By 1920 the rodeo had been moved west of town to the Wilbanks’ pasture. In 1928 viewing stands were built in the bowl south of today’s golf course, and under those stands the annual competition was held for the best crops and canned goods. That event was later moved to Pine and became the Northern Gila County Fair.
As the rodeo opened on Wilbanks’ pasture, everyone stood at attention as the American Flag was carried onto the field and a scratchy record of the National Anthem was played on a wind-up Victrola. Folks poured into town each August in spite of bad roads and long distances. It was all worthwhile to spend the week away from hard work, visiting with far-flung neighbors and relations. Preparations began on the surrounding ranches weeks beforehand so food would be ready for hungry relatives and visitors. Camps were set up under the trees in the area that would later house the Julia Randall School. Sheets were hung between camps for privacy, and cowboys rolled their blankets out under the trees or in saddle sheds, hay barns and porches. One ranch wife recalled there were 19 people staying with them for five days.
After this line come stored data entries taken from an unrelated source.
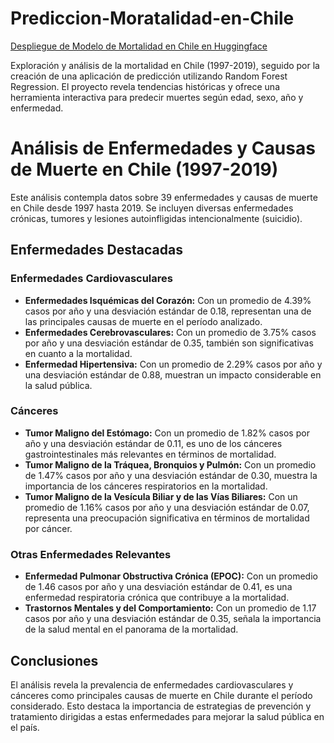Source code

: # Prediccion-Moratalidad-en-Chile

[Despliegue de Modelo de Mortalidad en Chile en Huggingface](https://huggingface.co/spaces/MauroCarcamo/modelo_mortalidad_chile)

Exploración y análisis de la mortalidad en Chile (1997-2019), seguido por la creación de una aplicación de predicción utilizando Random Forest Regression. El proyecto revela tendencias históricas y ofrece una herramienta interactiva para predecir muertes según edad, sexo, año y enfermedad.

# Análisis de Enfermedades y Causas de Muerte en Chile (1997-2019)

Este análisis contempla datos sobre 39 enfermedades y causas de muerte en Chile desde 1997 hasta 2019. Se incluyen diversas enfermedades crónicas, tumores y lesiones autoinfligidas intencionalmente (suicidio).

## Enfermedades Destacadas

### Enfermedades Cardiovasculares
- **Enfermedades Isquémicas del Corazón:** Con un promedio de 4.39% casos por año y una desviación estándar de 0.18, representan una de las principales causas de muerte en el período analizado.
- **Enfermedades Cerebrovasculares:** Con un promedio de 3.75% casos por año y una desviación estándar de 0.35, también son significativas en cuanto a la mortalidad.
- **Enfermedad Hipertensiva:** Con un promedio de 2.29% casos por año y una desviación estándar de 0.88, muestran un impacto considerable en la salud pública.

### Cánceres
- **Tumor Maligno del Estómago:** Con un promedio de 1.82% casos por año y una desviación estándar de 0.11, es uno de los cánceres gastrointestinales más relevantes en términos de mortalidad.
- **Tumor Maligno de la Tráquea, Bronquios y Pulmón:** Con un promedio de 1.47% casos por año y una desviación estándar de 0.30, muestra la importancia de los cánceres respiratorios en la mortalidad.
- **Tumor Maligno de la Vesícula Biliar y de las Vías Biliares:** Con un promedio de 1.16% casos por año y una desviación estándar de 0.07, representa una preocupación significativa en términos de mortalidad por cáncer.

### Otras Enfermedades Relevantes
- **Enfermedad Pulmonar Obstructiva Crónica (EPOC):** Con un promedio de 1.46 casos por año y una desviación estándar de 0.41, es una enfermedad respiratoria crónica que contribuye a la mortalidad.
- **Trastornos Mentales y del Comportamiento:** Con un promedio de 1.17 casos por año y una desviación estándar de 0.35, señala la importancia de la salud mental en el panorama de la mortalidad.

## Conclusiones

El análisis revela la prevalencia de enfermedades cardiovasculares y cánceres como principales causas de muerte en Chile durante el período considerado. Esto destaca la importancia de estrategias de prevención y tratamiento dirigidas a estas enfermedades para mejorar la salud pública en el país.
A common sport among the regulars was to spot “a dude”, and see to it he got a real bucking horse. The cowboys would tell the greenhorn that a good cowboy never put his feet solidly into the stirrups, and then they would watch him get bucked off in double quick time. One rowdy fellow was arrested for throwing firecrackers under the ladies’ long, fancy dance dresses. Excitement like that was good for talk the rest of the year. But manners were also required. A cowboy never wore his hat inside the dance hall or he would be asked to remove it because of the ladies present. Whenever introduced to a lady, a cowboy tipped his hat and when entering a home he removed it. He would never sit down to eat wearing his hat. If he forgot his manners, the others would help him remember.
By the time the grandstand was built, rodeo cowboys had organized nationally, and the Payson Rodeo drew competition from all over the West. In 1935 the national cowboy organization went on strike for better prize money.
Then there was the summer of 1938 when the Boardman store, which had housed Payson’s first bank, caught on fire and destroyed the red sandstone “fireproof” building. Delsie Dee Journigan’s hamburger stand beside the store was doing a big business when her gasoline cook stove exploded. It sent fire into the rafters of the Payson Commercial and Trust Company. Even though the bank had folded during the Depression, the building housed the safe where the gate receipts and entrants’ fees from the rodeo were locked up. The Sunday afternoon crowd out in Wilbanks’ field saw the smoke just as events were coming to a close. The rodeo stopped as the men raced to put out the fire, but in a short time the interior was gutted, and the safe was too hot to open.
There was concern that the cowboys, many of whom lived from one rodeo competition to the next, were unable to get their pay. The treasurer of the rodeo committee, Dick Robinson, said, “We’ll pay the bull riders with what we got on the Sunday receipts. Most of them don’t have anything and they’ll raise hell if you don’t pay them.” When the contestants lined up in the dance hall, where the committee kept an office, the bull riders were paid, and Constable Howard Childers dipped into his own pocket to pay the bronc riders. The ropers were left until last, and while only $50 remained, $4,500 was owed. The committee hastily tore pieces of paper from a tablet and wrote out IOUs. One of the cowboys begged for enough money for gas to get home, and the hat was passed. After a few days the safe was opened, and the money found undamaged.
Source: THE STORY OF PAYSON, ARIZONA, Chapter 45: The Rodeo Searched for a Home by Stan Brown
Northern Gila County Historical Society, Inc.